Refactoring Rust: Primitive Obsession

Thanks to their small, focused nature problems in Exercism tend to focus on language primitives. Transform this string into a different string, manipulate this number, etc. In the bob exercise students return a string based upon a string input. And in leap students return a boolean based on an integer input.

Students tend to rely on primitives when solving these problems. The example solutions for bob and for leap are indicative. They accept primitive input, use primitives to solve the problem and return primitive results.

This is, in short, primitive obsession. And for people just starting to learn Rust (or any language) primitive obsession is fine. Beginners on the Dreyfus model aren’t yet modeling domains or complex concepts; they are still learning the techniques these problems exercise: syntax, primitives, control flow, etc.

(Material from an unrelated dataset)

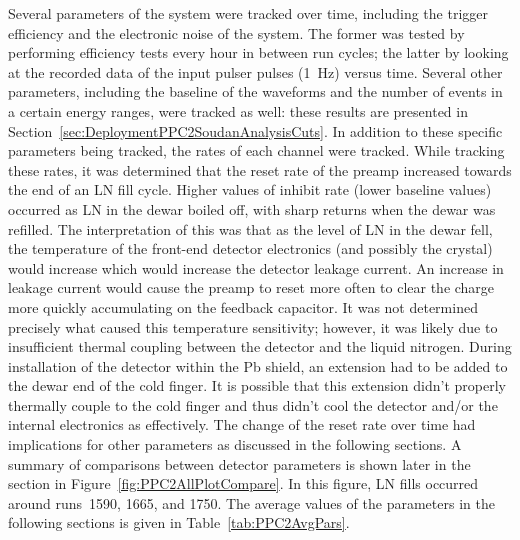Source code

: 	Several parameters of the system were tracked over time, including the trigger efficiency and the electronic noise of the system.  The former was tested by performing efficiency tests every hour in between run cycles; the latter by looking at the recorded data of the input pulser pulses (1~Hz) versus time.  Several other parameters, including the baseline of the waveforms and the number of events in a certain energy ranges, were tracked as well: these results are presented in Section~\ref{sec:DeploymentPPC2SoudanAnalysisCuts}.  In addition to these specific parameters being tracked, the rates of each channel were tracked.  While tracking these rates, it was determined that the reset rate of the preamp increased towards the end of an LN fill cycle.  Higher values of inhibit rate (lower baseline values) occurred as LN in the dewar boiled off, with sharp returns when the dewar was refilled.  The interpretation of this was that as the level of LN in the dewar fell, the temperature of the front-end detector electronics (and possibly the crystal) would increase which would increase the detector leakage current.  An increase in leakage current would cause the preamp to reset more often to clear the charge more quickly accumulating on the feedback capacitor.  It was not determined precisely what caused this temperature sensitivity; however, it was likely due to insufficient thermal coupling between the detector and the liquid nitrogen.  During installation of the detector within the Pb shield, an extension had to be added to the dewar end of the cold finger.  It is possible that this extension didn't properly thermally couple to the cold finger and thus didn't cool the detector and/or the internal electronics as effectively.  The change of the reset rate over time had implications for other parameters as discussed in the following sections.  A summary of comparisons between detector parameters is shown later in the section in Figure~\ref{fig:PPC2AllPlotCompare}.  In this figure, LN fills occurred around runs~1590, 1665, and 1750.  The average values of the parameters in the following sections is given in Table~\ref{tab:PPC2AvgPars}.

But as students progress through the exercises their skills will evolve and they’ll be able ponder maintainability and design. The question will arise – how do I write good Rust code?

I certainly don’t have the answers to that question, and in the Rust track we’re barely starting to think about how to help students answer that question. Should exercises actively discourage certain code smells, like Primitive Obsession? What would that discouragement even look like? But the discussion has led me to start thinking about what code smells look like in Rust and how we can apply standard Refactoring patterns to remove them.

As always, this is easier to understand with an example. Let’s look at Primitive Obsession in one of the most recent additions to the Rust exercise track: Bracket Push.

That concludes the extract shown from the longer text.